China has declared 19 May as its National Tourism Day from 2011 onwards. Marking the increasing importance of the tourism industry to the country, the date has been specifically chosen for its cultural relevance. It was the day that Xu Xiake, a great Chinese traveller, geographer, historian and writer, started to write Travel Notes of Xu Xiake. In this book, Xiake wrote of his various experiences from his 30-years of travel within China, highlighting its sights and attractions.
It was also chosen as it marks the best season for travel in China, since most parts of the country are in mid or late spring. In recent years, major cities along the ‘Xu Xiake travel route’ have established the Xu Xiake Alliance for China’s tourism, which will host various activities marking the National Tourism Day.
To promote the National Tourism Day, the China National Tourism Administration (CNTA) has revealed plans of soliciting ideas for a logo and slogan, as well as for launching a public campaign. Various events and activities are also planned for this inaugural National Tourism Day, and measures have been taken to ensure that this day is celebrated annually.
The CNTA’s Vice Chairman, Zhu Shanzhong, said that the declaration of the National Tourism Day of China is a testament to the country’s commitment to the development of tourism and its important role in economic growth.
“Creating a National Tourism Day is of great significance. First, it helps raise people’s awareness of tourism and establishes its role in education by improving peoples’ civility and knowledge through travel. Second, it helps promote the fine culture of China. Third, it draws greater attention from society for the development of tourism by forging a better environment for it, by boosting spending on travel and thereby establishing tourism as a strategic pillar of the economy. In this way it drives the development of the tertiary industry sector and facilitates the strategic restructuring of the economy,” said Zhu.

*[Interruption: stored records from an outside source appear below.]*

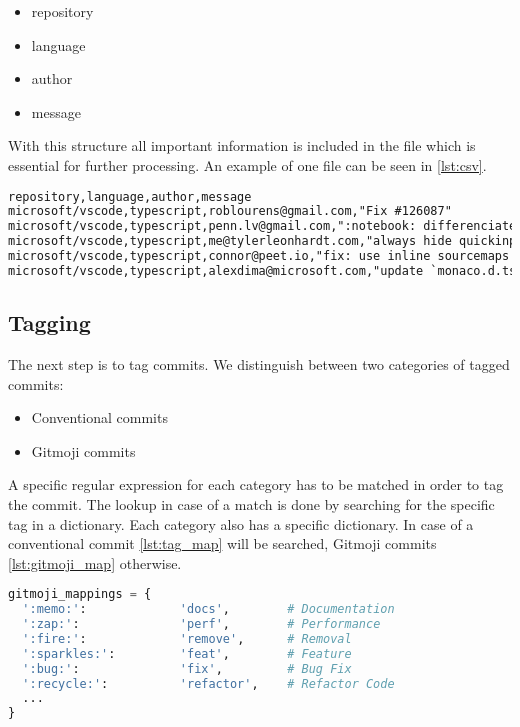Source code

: \begin{itemize}
  \item repository
  \item language
  \item author
  \item message
\end{itemize}

With this structure all important information is included in the file which is
essential for further processing. An example of one file can be seen in
\autoref{lst:csv}.

\begin{lstlisting}[language=xml, label={lst:csv}, caption={Excerpt of \textit{typescript.csv} with commits from the repository \textit{microsoft/vscode}}]
repository,language,author,message
microsoft/vscode,typescript,roblourens@gmail.com,"Fix #126087"
microsoft/vscode,typescript,penn.lv@gmail.com,":notebook: differenciate editor focus and list view focus"
microsoft/vscode,typescript,me@tylerleonhardt.com,"always hide quickinput on iPad when focus is lost fixes #125284"
microsoft/vscode,typescript,connor@peet.io,"fix: use inline sourcemaps in watch task"
microsoft/vscode,typescript,alexdima@microsoft.com,"update `monaco.d.ts`"
\end{lstlisting}

\subsection{Tagging}

The next step is to tag commits. We distinguish between two categories of tagged
commits:

\begin{itemize}
  \item Conventional commits
  \item Gitmoji commits
\end{itemize}

A specific regular expression for each category has to be matched in order to
tag the commit. The lookup in case of a match is done by searching for the
specific tag in a dictionary. Each category also has a specific dictionary. In
case of a conventional commit \autoref{lst:tag_map} will be searched,
Gitmoji commits \autoref{lst:gitmoji_map} otherwise.

\begin{lstlisting}[language=python, label={lst:gitmoji_map}, caption={Dictionary for Gitmoji mappings}]
gitmoji_mappings = {
  ':memo:':             'docs',        # Documentation
  ':zap:':              'perf',        # Performance
  ':fire:':             'remove',      # Removal
  ':sparkles:':         'feat',        # Feature
  ':bug:':              'fix',         # Bug Fix
  ':recycle:':          'refactor',    # Refactor Code
  ...
}
\end{lstlisting}

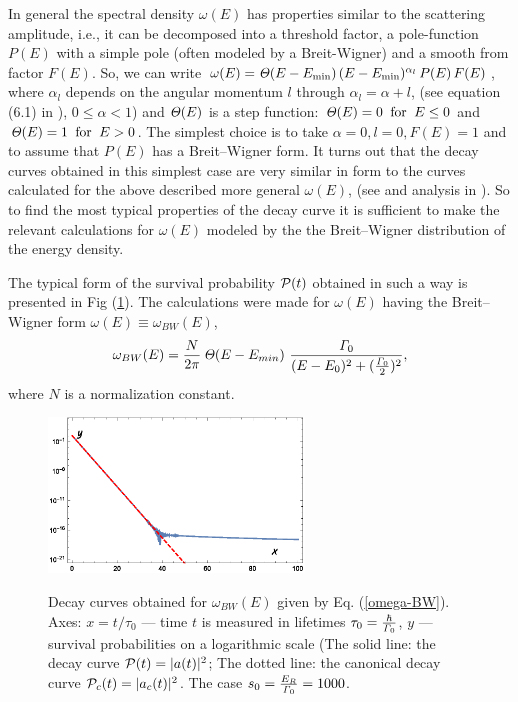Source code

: \documentclass[12pt]{article}
\begin{document}
In general the spectral density $\omega(E)$ has properties similar to the scattering amplitude, i.e., it can be
decomposed into a threshold factor, a pole-function $P(E)$ with a simple pole (often modeled by a Breit-Wigner)
and a smooth from factor $F(E)$.
So, we can write $\omega(E)= {\it\Theta}(E-E_{\rm min})\,(E-E_{\rm min})^{\alpha_{l}}\,P(E)\,F(E) $,
where
$\alpha_{l}$ depends on the angular momentum $l$ through $\alpha_{l} = \alpha + l$, \cite{fonda}
(see equation (6.1) in \cite{fonda}),  $0 \leq \alpha <1$)
 and ${\it\Theta}(E)$ is a step function: ${\it\Theta}(E) = 0\;\;{\rm  for}\;\; E \leq 0$
and ${\it\Theta}(E) = 1\;\;{\rm for}\;\;E>0  $. The simplest choice is to take $\alpha = 0, l=0, F(E) = 1$ and
to assume that $P(E)$ has a Breit--Wigner form.
It turns out that the decay curves obtained in this simplest case are very similar in form to the curves calculated for
the above described
more general $\omega (E)$,
(see \cite{nowakowski} and analysis in \cite{fonda}).
So to find the most typical properties of the decay curve it is sufficient to make the relevant calculations for  $\omega (E)$ modeled by the the Breit--Wigner
distribution of the energy density.

The typical  form of the survival probability ${\cal P}(t)$ obtained in such a way is presented in Fig (\ref{f1}).
The calculations were made for $\omega (E)$ having the Breit--Wigner form
$\omega (E) \equiv \omega_{BW} (E)$,
\begin{equation}
\omega_{BW}(E) =  \frac{N}{2\pi}\,  {\it\Theta} (E - E_{min}) \
\frac{{\it\Gamma}_{0}}{(E-E_{0})^{2} +
(\frac{{\it\Gamma}_{0}}{2})^{2}}, \label{omega-BW}
\end{equation}
where $N$ is a normalization constant.
\begin{figure}[t]
\begin{center}
\includegraphics[width=68mm]{f1a.eps}\\
\caption{Decay curves obtained for $\omega_{BW}(E)$ given by Eq. (\ref{omega-BW}).
Axes: $x =t / \tau_{0} $ --- time $t$ is measured in lifetimes
$\tau_{0}= \frac{\hbar}{{\it\Gamma}_{0}}$,    $y$ --- survival probabilities on a logarithmic scale (The solid line:  the decay curve ${\cal P}(t) = |a(t)|^{2}$; The dotted line:  the canonical decay curve
${\cal P}_{c}(t) = |a_{c}(t)|^{2}$. The case $s_{0} = \frac{E_{R}}{{\it\Gamma}_{0}} = 1000$.}
  \label{f1}
\end{center}
\end{figure}
\end{document}
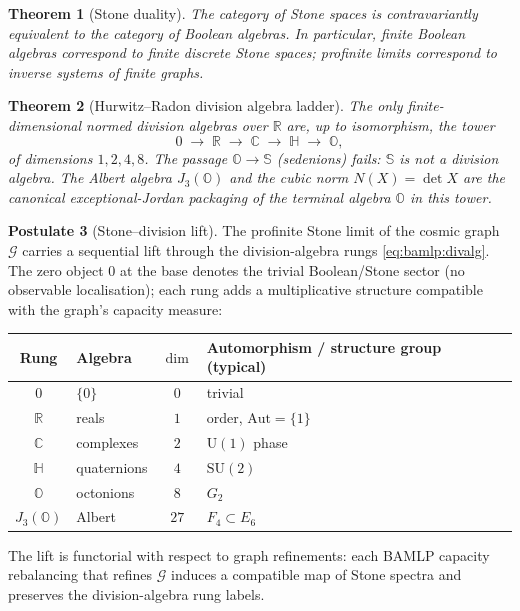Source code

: \documentclass[11pt]{article}
\theoremstyle{plain}
\newtheorem{theorem}{Theorem}[section]
\theoremstyle{definition}
\newtheorem{postulate}[theorem]{Postulate}
\theoremstyle{remark}
\begin{document}
\begin{theorem}[Stone duality]\label{thm:bamlp:stone}
The category of Stone spaces is contravariantly equivalent to the category of
Boolean algebras. In particular, finite Boolean algebras correspond to finite
discrete Stone spaces; profinite limits correspond to inverse systems of finite
graphs.
\end{theorem}

\begin{theorem}[Hurwitz--Radon division algebra ladder]\label{thm:bamlp:hurwitz}
The only finite-dimensional \emph{normed} division algebras over $\mathbb{R}$
are, up to isomorphism, the tower
\begin{equation}
  0 \;\longrightarrow\; \mathbb{R} \;\longrightarrow\; \mathbb{C}
  \;\longrightarrow\; \mathbb{H} \;\longrightarrow\; \mathbb{O},
  \label{eq:bamlp:divalg}
\end{equation}
of dimensions $1,2,4,8$. The passage $\mathbb{O}\to\mathbb{S}$ (sedenions)
fails: $\mathbb{S}$ is not a division algebra. The Albert algebra
$J_3(\mathbb{O})$ and the cubic norm $N(X)=\det X$ are the canonical
exceptional-Jordan packaging of the terminal algebra $\mathbb{O}$ in this tower.
\end{theorem}

\begin{postulate}[Stone--division lift]\label{post:bamlp:lift}
The profinite Stone limit of the cosmic graph $\mathcal{G}$ carries a
sequential lift through the division-algebra rungs
\eqref{eq:bamlp:divalg}. The zero object $0$ at the base denotes the trivial
Boolean/Stone sector (no observable localisation); each rung adds a
multiplicative structure compatible with the graph's capacity measure:
\begin{center}
\small
\begin{tabular}{@{}clcl@{}}
\toprule
Rung & Algebra & $\dim$ & Automorphism / structure group (typical) \\
\midrule
$0$ & $\{0\}$ & $0$ & trivial \\
$\mathbb{R}$ & reals & $1$ & order, $\mathrm{Aut}=\{1\}$ \\
$\mathbb{C}$ & complexes & $2$ & $\mathrm{U}(1)$ phase \\
$\mathbb{H}$ & quaternions & $4$ & $\mathrm{SU}(2)$ \\
$\mathbb{O}$ & octonions & $8$ & $G_2$ \\
$J_3(\mathbb{O})$ & Albert & $27$ & $F_4\subset E_6$ \\
\bottomrule
\end{tabular}
\end{center}
The lift is functorial with respect to graph refinements: each BAMLP capacity
rebalancing that refines $\mathcal{G}$ induces a compatible map of Stone
spectra and preserves the division-algebra rung labels.
\end{postulate}
\end{document}
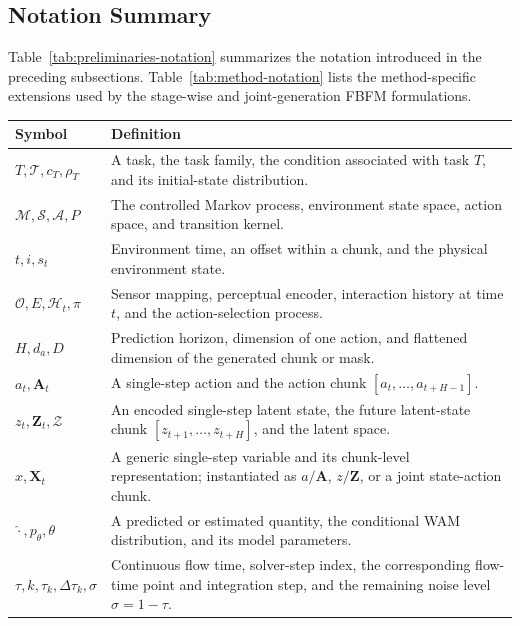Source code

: \subsection{Notation Summary}
\label{sec:preliminaries:notation}

Table~\ref{tab:preliminaries-notation} summarizes the notation introduced in the
preceding subsections. Table~\ref{tab:method-notation} lists the method-specific
extensions used by the stage-wise and joint-generation FBFM formulations.

\begin{table}[t]
    \centering
    \scriptsize
    \renewcommand{\arraystretch}{1.12}
    \begin{tabular}{p{} p{}}
        \hline
        \textbf{Symbol} & \textbf{Definition}\\
        \hline
        $T,\mathcal{T},c_T,\rho_T$
        & A task, the task family, the condition associated with task $T$, and its initial-state distribution.\\
        $\mathcal{M},\mathcal{S},\mathcal{A},P$
        & The controlled Markov process, environment state space, action space, and transition kernel.\\
        $t,i,s_t$
        & Environment time, an offset within a chunk, and the physical environment state.\\
        $\mathcal{O},E,\mathcal{H}_t,\pi$
        & Sensor mapping, perceptual encoder, interaction history at time $t$, and the action-selection process.\\
        $H,d_a,D$
        & Prediction horizon, dimension of one action, and flattened dimension of the generated chunk or mask.\\
        $a_t,\mathbf{A}_t$
        & A single-step action and the action chunk $[a_t,\ldots,a_{t+H-1}]$.\\
        $z_t,\mathbf{Z}_t,\mathcal{Z}$
        & An encoded single-step latent state, the future latent-state chunk $[z_{t+1},\ldots,z_{t+H}]$, and the latent space.\\
        $x,\mathbf{X}_t$
        & A generic single-step variable and its chunk-level representation; instantiated as $a/\mathbf A$, $z/\mathbf Z$, or a joint state-action chunk.\\
        $\hat{\cdot},p_\theta,\theta$
        & A predicted or estimated quantity, the conditional WAM distribution, and its model parameters.\\
        $\tau,k,\tau_k,\Delta\tau_k,\sigma$
        & Continuous flow time, solver-step index, the corresponding flow-time point and integration step, and the remaining noise level $\sigma=1-\tau$.\\

\end{tabular}
\end{table}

Said Bill Calderwood, interim CEO for the Pacific Asia Travel Association, added; “This is a significant step going forward, for China and its travel and tourism industry. We at PATA note with great interest and enthusiasm the recognition and support that Chinese authorities give to tourism, and the fact that they realise and understand the positive economic impact that tourism has on employment and overall GDP. This is an extremely positive signal being sent by China to both the travel & tourism sector and the world in general, about the importance that China places on the travel and tourism industry.”